VIET NAM: The Soviets Settle In
Hanoi turns to Moscow for help and is coming up with lots of it
Following Hanoi's conquest of South Viet Nam in 1975, the country's Communist leaders repeatedly emphasized their determination to stay clear of great-power entanglements and to preserve their hard-sought independence. They have not succeeded. With surprising swiftness, Viet Nam has in the past three months turned increasingly to the Soviets for help in keeping its far-flung military machine running. In return, Moscow has extended its strategic and military reach into Southeast Asia with a vigor that has alarmed Japan and the Association of South East Asian Nations and certainly angered China.

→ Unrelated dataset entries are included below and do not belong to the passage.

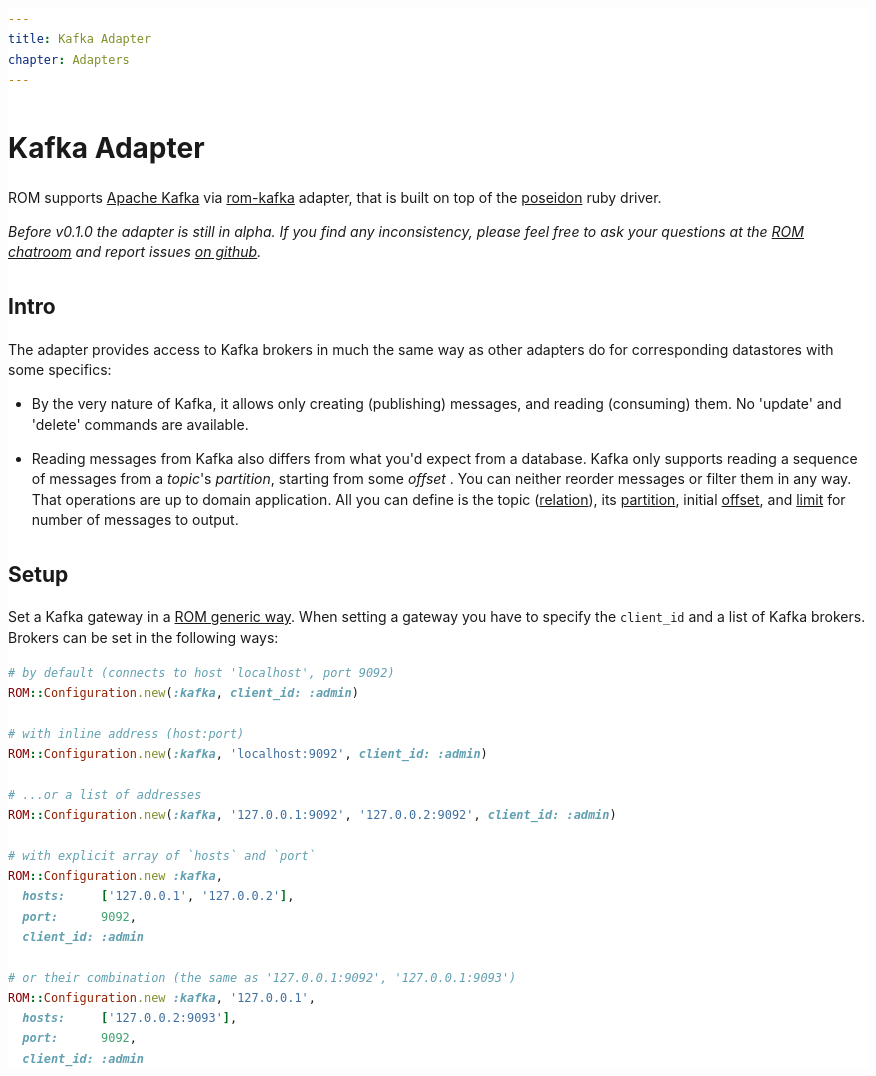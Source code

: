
 ```yaml
---
title: Kafka Adapter
chapter: Adapters
---
```


# Kafka Adapter

ROM supports [Apache Kafka][kafka] via [rom-kafka][rom-kafka] adapter, that is
built on top of the [poseidon][poseidon] ruby driver.

*Before v0.1.0 the adapter is still in alpha. If you find any inconsistency,
 please feel free to ask your questions at the [ROM chatroom][rom-gitter] and
 report issues [on github][rom-kafka].*

## Intro

The adapter provides access to Kafka brokers in much the same way as other
adapters do for corresponding datastores with some specifics:

- By the very nature of Kafka, it allows only creating (publishing) messages,
  and reading (consuming) them. No 'update' and 'delete' commands are available.

- Reading messages from Kafka also differs from what you'd expect from a
  database. Kafka only supports reading a sequence of messages from a *topic*'s
  *partition*, starting from some *offset* . You can neither reorder messages or
  filter them in any way. That operations are up to domain application. All you
  can define is the topic ([relation](#relation)), its [partition](#partition),
  initial [offset](#offset), and [limit](#limit) for number of messages to
  output.

## Setup

Set a Kafka gateway in a [ROM generic way][rom-setup]. When setting a gateway
you have to specify the `client_id` and a list of Kafka brokers. Brokers can be
set in the following ways:

```ruby
# by default (connects to host 'localhost', port 9092)
ROM::Configuration.new(:kafka, client_id: :admin)

# with inline address (host:port)
ROM::Configuration.new(:kafka, 'localhost:9092', client_id: :admin)

# ...or a list of addresses
ROM::Configuration.new(:kafka, '127.0.0.1:9092', '127.0.0.2:9092', client_id: :admin)

# with explicit array of `hosts` and `port`
ROM::Configuration.new :kafka,
  hosts:     ['127.0.0.1', '127.0.0.2'],
  port:      9092,
  client_id: :admin

# or their combination (the same as '127.0.0.1:9092', '127.0.0.1:9093')
ROM::Configuration.new :kafka, '127.0.0.1',
  hosts:     ['127.0.0.2:9093'],
  port:      9092,
  client_id: :admin
```


[kafka]: http://kafka.apache.org/
[poseidon]: https://github.com/bpot/poseidon
[rom-commands]: http://rom-rb.org/guides/basics/commands/
[rom-github]: https://github.com/rom-rb/rom
[rom-gitter]: https://gitter.im/rom-rb/chat
[rom-kafka]: https://github.com/rom-rb/rom-kafka
[rom-mappers]: http://rom-rb.org/guides/basics/mappers
[rom-relations]: http://rom-rb.org/guides/basics/relations/
[rom-setup]: http://rom-rb.org/guides/basics/setup
[snappy]: https://github.com/miyucy/snappy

Viet Nam's tilt toward Moscow became conspicuous in 1978. Hanoi first joined COMECON, the Soviet-bloc economic organization, then signed a 25-year treaty of friendship and cooperation with Moscow in November. The dramatic new Soviet military role in Indochina surfaced in February, when China invaded Viet Nam. Once proud of its self-reliant mobility, Hanoi has become virtually dependent on the Soviets for logistics and aerial reconnaissance.
Soviet "volunteer" technicians assist not only in the operation of Viet Nam's major airfields, but also in keeping open its ports. To move Hanoi's troops between its forward bases in Cambodia and the China border and the rest of Viet Nam, Soviet pilots fly them in mammoth Antonov-22 transports. Tan Son Nhut airport near Ho Chi Minh City (formerly Saigon) is kept busy handling incoming flights of Ilyushin-76s, carrying pallets of artillery ammunition for use, presumably, in Cambodia. Danang airport, almost a ghost field after 1975, now serves as a refueling base for long-range TU-95D reconnaissance planes of the Soviet naval air fleet.
To support all this aerial activity, Moscow is completing two electronic eavesdropping complexes in Laos, and has started construction of a radar tracking center near Sisophon, in northwestern Cambodia. Soviet merchantmen ply between Vietnamese coast ports and the Cambodian port of Kompong Som on resupply missions. Submarines of the Soviet Pacific fleet glide in and out of the huge American-built complex at Cam Ranh Bay, even though it is not a full-fledged Soviet naval base.
Even the old Air America routes in Laos have been partly taken over by Soviet pilots in Antonov-12s. There have been reports that some of the pilots supplement their income by smuggling Laotian gold into Viet Nam. Observed a cynical military attaché: "Without the Russians it would be almost impossible to move around the greater Vietnamese Empire, er, excuse me, the Greater Indochina Co-Prosperity Sphere."